Een derde vijand is de schimmel. Twee soorten waren sterk vertegenwoordigd, n.l. de insectenschimmel Beauveria Bassiana en de grondschimmel Absidia orchidis. De eerste schimmel was dikwijls rood gekleurd. In mindere mate was ook aanwezig de insectenschimmel Alphitomyces Schöteri (?). Zeer veel nesten waren dit jaar door deze schimmels besmet. Het gevolg was, dat de larven in de cocons en daarbuiten ten doode waren opgeschreven en dus geen imago leverden.

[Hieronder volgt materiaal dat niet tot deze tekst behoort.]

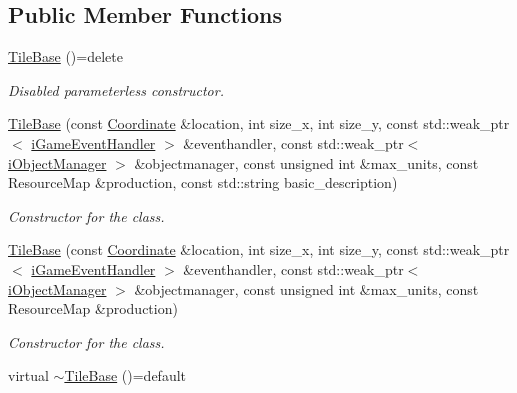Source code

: \subsection*{Public Member Functions}
\begin{DoxyCompactItemize}
\item 
\hypertarget{class_course_1_1_tile_base_a6386bf6bc05528b4337dee65f6286e06}{\hyperlink{class_course_1_1_tile_base_a6386bf6bc05528b4337dee65f6286e06}{Tile\-Base} ()=delete}\label{class_course_1_1_tile_base_a6386bf6bc05528b4337dee65f6286e06}

\begin{DoxyCompactList}\small\item\em Disabled parameterless constructor. \end{DoxyCompactList}\item 
\hyperlink{class_course_1_1_tile_base_ac75e01d24e5649900430bf31d5a6dbd0}{Tile\-Base} (const \hyperlink{class_course_1_1_coordinate}{Coordinate} \&location, int size\-\_\-x, int size\-\_\-y, const std\-::weak\-\_\-ptr$<$ \hyperlink{class_course_1_1i_game_event_handler}{i\-Game\-Event\-Handler} $>$ \&eventhandler, const std\-::weak\-\_\-ptr$<$ \hyperlink{class_course_1_1i_object_manager}{i\-Object\-Manager} $>$ \&objectmanager, const unsigned int \&max\-\_\-units, const Resource\-Map \&production, const std\-::string basic\-\_\-description)
\begin{DoxyCompactList}\small\item\em Constructor for the class. \end{DoxyCompactList}\item 
\hyperlink{class_course_1_1_tile_base_af9440c382cd3685bfea4a11898bc55f3}{Tile\-Base} (const \hyperlink{class_course_1_1_coordinate}{Coordinate} \&location, int size\-\_\-x, int size\-\_\-y, const std\-::weak\-\_\-ptr$<$ \hyperlink{class_course_1_1i_game_event_handler}{i\-Game\-Event\-Handler} $>$ \&eventhandler, const std\-::weak\-\_\-ptr$<$ \hyperlink{class_course_1_1i_object_manager}{i\-Object\-Manager} $>$ \&objectmanager, const unsigned int \&max\-\_\-units, const Resource\-Map \&production)
\begin{DoxyCompactList}\small\item\em Constructor for the class. \end{DoxyCompactList}\item 
\hypertarget{class_course_1_1_tile_base_a821db6b529d987eac53a958084fe2d5c}{virtual \hyperlink{class_course_1_1_tile_base_a821db6b529d987eac53a958084fe2d5c}{$\sim$\-Tile\-Base} ()=default}\label{class_course_1_1_tile_base_a821db6b529d987eac53a958084fe2d5c}


\end{DoxyCompactItemize}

Nog een andere vijand was in ruime mate aanwezig: Het spinsel. Hoe dat spinsel ontstaan is, heb ik nog niet kunnen ontdekken, maar steeds was de cocon met de daarin aanwezige larve verdroogd. De heer B. noemt dat spinziekte, waarbij de larve in het wilde weg gaat spinnen.

Alleen bij mooi zonnig weer vliegen de bijenwolven druk. Bij triest weer weinig of in het geheel niet. De bijenwolf houdt van de zon, en kan zonder haar niet leven. Warm zonnig zomerweer komt dan ook de vermenigvuldiging van dit schadelijke insect zeer ten goede. Regenachtig, winderig weer daarentegen is eveneens een vijand van de bijenwolf. Veel hangt van het weer af. En daar dit jaar weinig mooie wolvendagen telde, willen we hopen dat het aantal van deze insecten het volgend jaar sterk verminderd zal zijn.